Corrupt international leadership prevented Postdocs from joining UAW 2865 over a decade ago. Now, both UAW-UC locals will vote to right the wrongs of the past.
By EMILY WEINTRAUT
Emily Weintraut is a third-year PhD student here at Davis in the Food Science Graduate Group, and a member of United Auto Worker (UAW) 2865.
On Oct. 10, members of UAW 2865 and UAW 5810, the two UAW locals at the University of California, will begin voting on amalgamating our two locals into one big union. An amalgamation of these locals would result in the creation of the largest union not only at the University of California, but also one of the largest unions in the state. Amalgamation would help us better share resources, be more organized and drastically increase our power as one union of over 48,000 workers. On the ground, I am seeing members about as excited (if not more) for amalgamation as they were for the record contracts we won last December. This excitement is because amalgamation would mean achieving the goals we set out when postdocs unionized and wanted to join UAW 2865 over a decade ago. And that goal? One of the largest, most powerful and most militant unions in all of academia.

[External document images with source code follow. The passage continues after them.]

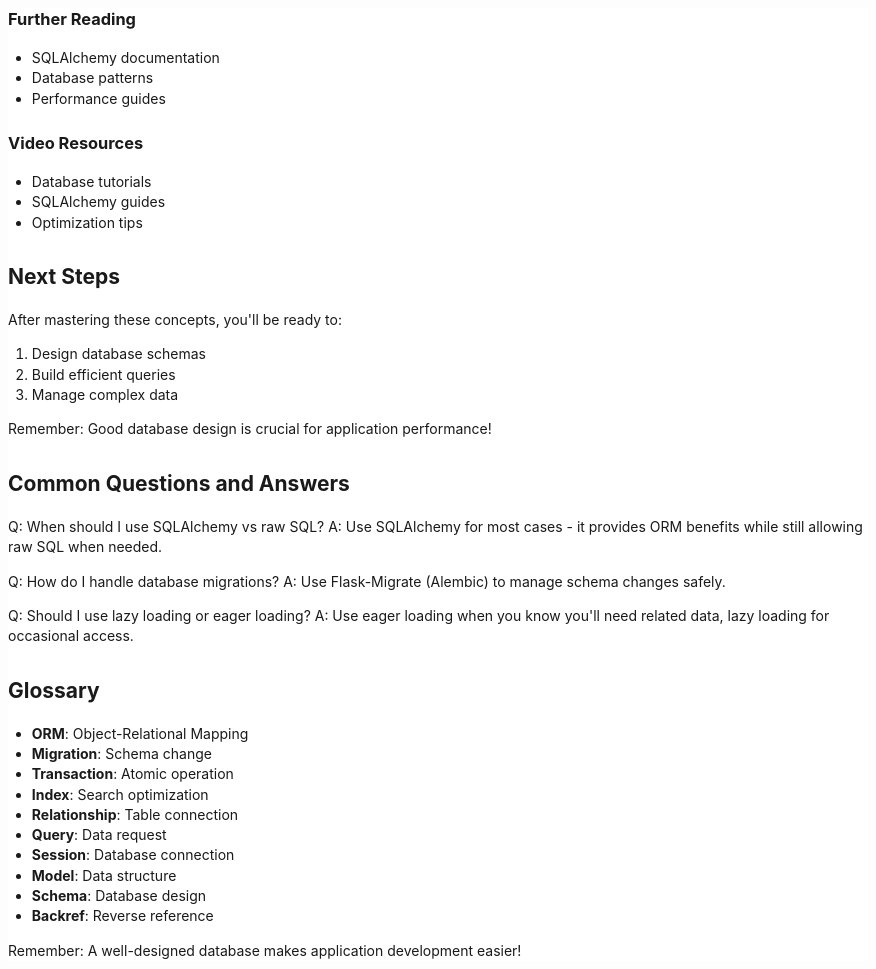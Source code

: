 ### Further Reading
- SQLAlchemy documentation
- Database patterns
- Performance guides

### Video Resources
- Database tutorials
- SQLAlchemy guides
- Optimization tips

## Next Steps

After mastering these concepts, you'll be ready to:
1. Design database schemas
2. Build efficient queries
3. Manage complex data

Remember: Good database design is crucial for application performance!

## Common Questions and Answers

Q: When should I use SQLAlchemy vs raw SQL?
A: Use SQLAlchemy for most cases - it provides ORM benefits while still allowing raw SQL when needed.

Q: How do I handle database migrations?
A: Use Flask-Migrate (Alembic) to manage schema changes safely.

Q: Should I use lazy loading or eager loading?
A: Use eager loading when you know you'll need related data, lazy loading for occasional access.

## Glossary

- **ORM**: Object-Relational Mapping
- **Migration**: Schema change
- **Transaction**: Atomic operation
- **Index**: Search optimization
- **Relationship**: Table connection
- **Query**: Data request
- **Session**: Database connection
- **Model**: Data structure
- **Schema**: Database design
- **Backref**: Reverse reference

Remember: A well-designed database makes application development easier!
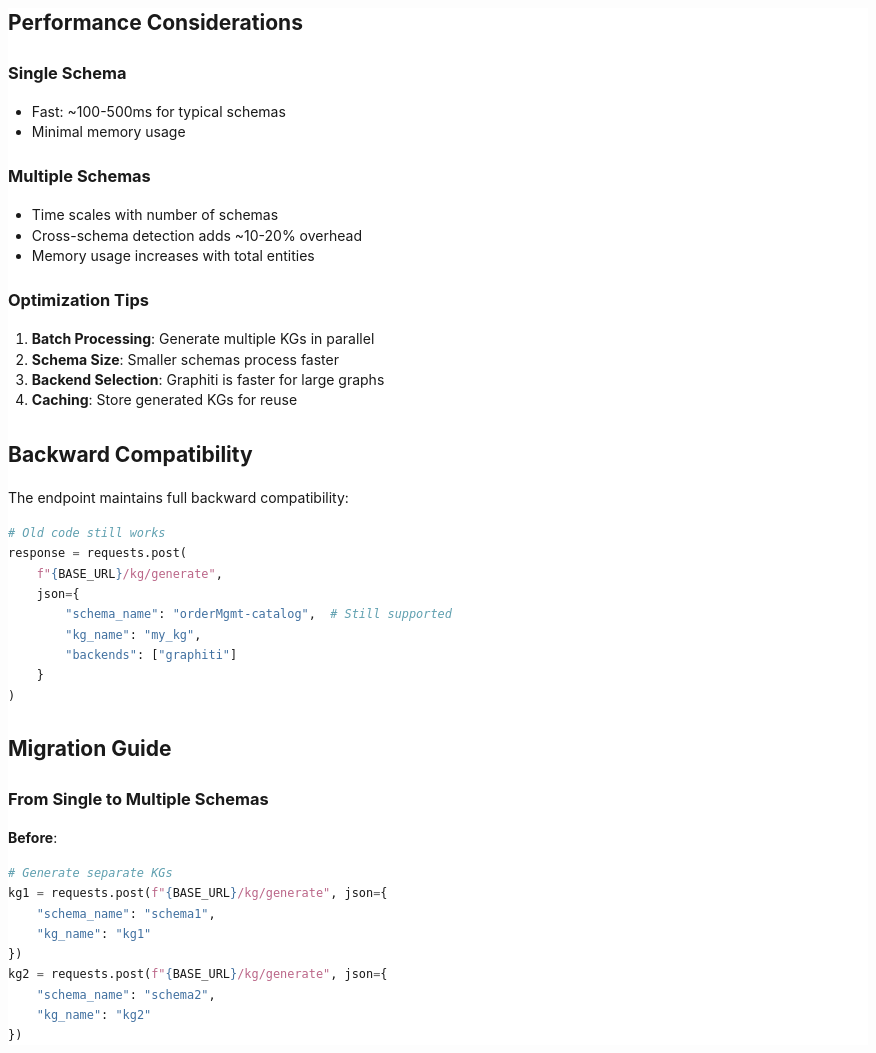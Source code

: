 ## Performance Considerations

### Single Schema
- Fast: ~100-500ms for typical schemas
- Minimal memory usage

### Multiple Schemas
- Time scales with number of schemas
- Cross-schema detection adds ~10-20% overhead
- Memory usage increases with total entities

### Optimization Tips
1. **Batch Processing**: Generate multiple KGs in parallel
2. **Schema Size**: Smaller schemas process faster
3. **Backend Selection**: Graphiti is faster for large graphs
4. **Caching**: Store generated KGs for reuse

## Backward Compatibility

The endpoint maintains full backward compatibility:

```python
# Old code still works
response = requests.post(
    f"{BASE_URL}/kg/generate",
    json={
        "schema_name": "orderMgmt-catalog",  # Still supported
        "kg_name": "my_kg",
        "backends": ["graphiti"]
    }
)
```

## Migration Guide

### From Single to Multiple Schemas

**Before**:
```python
# Generate separate KGs
kg1 = requests.post(f"{BASE_URL}/kg/generate", json={
    "schema_name": "schema1",
    "kg_name": "kg1"
})
kg2 = requests.post(f"{BASE_URL}/kg/generate", json={
    "schema_name": "schema2",
    "kg_name": "kg2"
})
```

I remember when I first got into organizing with our union — it was my first quarter at Davis for grad school and we were running the first Strike Authorization Vote (SAV) for Student Researchers United (SRU). The SAV was extremely successful and the University recognized our union without us having to strike. This success, though, was partly due to the fact that it was a joint vote — postdocs in UAW 5810, who had their own complaints against UC, voted to strike the same weeks that we did. Getting the vote out took the coordinated efforts of Student Researchers (SR) in SRU, Postdocs and Academic Researchers (AR) in UAW 5810 and Academic Student Employees (ASEs) in UAW 2865.
We often see solidarity and support across unions in the general context of helping to support the labor movement as a whole. However, this coordinated effort was more than just solidarity: it was a coordinated campaign because it was performed by workers with shared conditions and interests. Someone could work as an undergraduate Academic Student Employee (ASE), then become an AR after graduation, then go to grad school and work as an ASE or SR, then stay on as a postdoc and potentially even go back to being an AR again – all at the University of California. We work in the same labs, in the same buildings, under the same bosses and for the same employer.
We most recently saw the power of our shared interests in our strike last fall, in which we won historic wage increases and workplace protections, and in many cases our contract language is so similar that it allows us to run coordinated grievance campaigns. All this, however, had to be performed with separate resources under different locals. If we amalgamate, we can resolve the vulnerability that comes from our formal division, and we will be that much more powerful moving forward.
One large UAW local seems obvious. Forming two separate locals was a mistake made by former, corrupt leadership of the International UAW who were afraid of such a large, powerful union. Many of the postdocs who started the union campaign at UC got their first union experience through UAW 2865, and it was an act of cowardice by now-disgraced International leadership to force them into a completely separate local, rather than allowing them to join UAW 2865. The International UAW now has reformed leadership that is receptive to a powerful, single UC-UAW union and we have the chance to finally achieve what we had intended in 2010. In the face of rampant retaliation against our coworkers, including trumped-up student misconduct charges and felony charges over chalk at UC San Diego, amalgamating now would be the ultimate flex. We’d show the UC and the world that we are dedicated to ensuring that every last worker receives the respect they deserve.
On Oct. 10, the minute I receive my ballot, I will be voting YES to amalgamate our unions. I cannot wait to finally be in one local with all my union siblings at UC and I am excited to demonstrate to the world just how powerful one union of over 48,000 workers in academia can be.